What this task involves
Copy out the lines of the records below, and only those lines, from the one with "## Non-Terminals list" through the one with "There is one", exactly as they appear.

Given data
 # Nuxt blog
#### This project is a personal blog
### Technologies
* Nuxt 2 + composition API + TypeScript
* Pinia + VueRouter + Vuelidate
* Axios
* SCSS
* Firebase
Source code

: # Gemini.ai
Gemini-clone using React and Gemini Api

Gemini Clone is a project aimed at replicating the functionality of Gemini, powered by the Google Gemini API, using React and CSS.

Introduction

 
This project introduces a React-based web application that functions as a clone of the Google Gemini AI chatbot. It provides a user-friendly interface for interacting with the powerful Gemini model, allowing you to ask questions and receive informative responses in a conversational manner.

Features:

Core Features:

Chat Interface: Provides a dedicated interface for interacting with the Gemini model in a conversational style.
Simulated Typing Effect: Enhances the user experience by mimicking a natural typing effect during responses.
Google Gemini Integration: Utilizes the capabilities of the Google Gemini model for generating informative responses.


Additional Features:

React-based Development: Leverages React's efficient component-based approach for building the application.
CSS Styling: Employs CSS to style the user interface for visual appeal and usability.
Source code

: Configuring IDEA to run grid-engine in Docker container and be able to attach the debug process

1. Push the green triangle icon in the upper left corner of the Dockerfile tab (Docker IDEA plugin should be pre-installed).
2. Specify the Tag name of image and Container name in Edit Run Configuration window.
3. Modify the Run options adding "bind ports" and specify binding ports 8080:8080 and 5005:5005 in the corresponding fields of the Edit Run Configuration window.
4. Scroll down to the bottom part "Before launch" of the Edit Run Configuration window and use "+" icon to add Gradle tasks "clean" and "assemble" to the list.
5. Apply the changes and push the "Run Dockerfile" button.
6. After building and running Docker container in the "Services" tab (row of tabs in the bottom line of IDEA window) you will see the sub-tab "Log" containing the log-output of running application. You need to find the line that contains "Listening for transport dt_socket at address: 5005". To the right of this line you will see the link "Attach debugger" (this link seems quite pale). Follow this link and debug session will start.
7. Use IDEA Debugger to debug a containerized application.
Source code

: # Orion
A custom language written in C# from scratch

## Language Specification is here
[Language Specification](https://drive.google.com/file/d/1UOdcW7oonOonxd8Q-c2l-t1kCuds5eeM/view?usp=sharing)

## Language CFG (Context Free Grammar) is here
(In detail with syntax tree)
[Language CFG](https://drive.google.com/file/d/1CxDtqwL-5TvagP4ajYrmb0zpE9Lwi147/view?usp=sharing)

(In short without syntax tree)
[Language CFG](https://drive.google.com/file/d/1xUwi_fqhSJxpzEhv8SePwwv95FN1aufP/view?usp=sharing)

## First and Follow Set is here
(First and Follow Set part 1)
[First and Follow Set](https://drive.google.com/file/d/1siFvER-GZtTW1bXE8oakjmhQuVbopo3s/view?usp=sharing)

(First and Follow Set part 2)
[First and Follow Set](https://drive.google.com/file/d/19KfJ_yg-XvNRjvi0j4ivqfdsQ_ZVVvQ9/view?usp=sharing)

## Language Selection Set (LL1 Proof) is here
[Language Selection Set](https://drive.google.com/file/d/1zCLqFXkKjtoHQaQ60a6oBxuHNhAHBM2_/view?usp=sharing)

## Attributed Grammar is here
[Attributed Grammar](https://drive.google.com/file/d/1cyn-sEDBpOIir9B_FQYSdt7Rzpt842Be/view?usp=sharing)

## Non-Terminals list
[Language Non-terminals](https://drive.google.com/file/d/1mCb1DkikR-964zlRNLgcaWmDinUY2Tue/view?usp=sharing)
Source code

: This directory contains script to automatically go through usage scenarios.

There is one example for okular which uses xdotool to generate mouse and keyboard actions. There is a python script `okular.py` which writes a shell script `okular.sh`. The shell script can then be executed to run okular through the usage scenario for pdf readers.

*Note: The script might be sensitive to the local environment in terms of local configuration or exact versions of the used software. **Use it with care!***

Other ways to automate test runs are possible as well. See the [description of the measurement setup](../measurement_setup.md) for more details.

Answer area
## Non-Terminals list
[Language Non-terminals](https://drive.google.com/file/d/1mCb1DkikR-964zlRNLgcaWmDinUY2Tue/view?usp=sharing)
Source code

: This directory contains script to automatically go through usage scenarios.

There is one example for okular which uses xdotool to generate mouse and keyboard actions. There is a python script `okular.py` which writes a shell script `okular.sh`. The shell script can then be executed to run okular through the usage scenario for pdf readers.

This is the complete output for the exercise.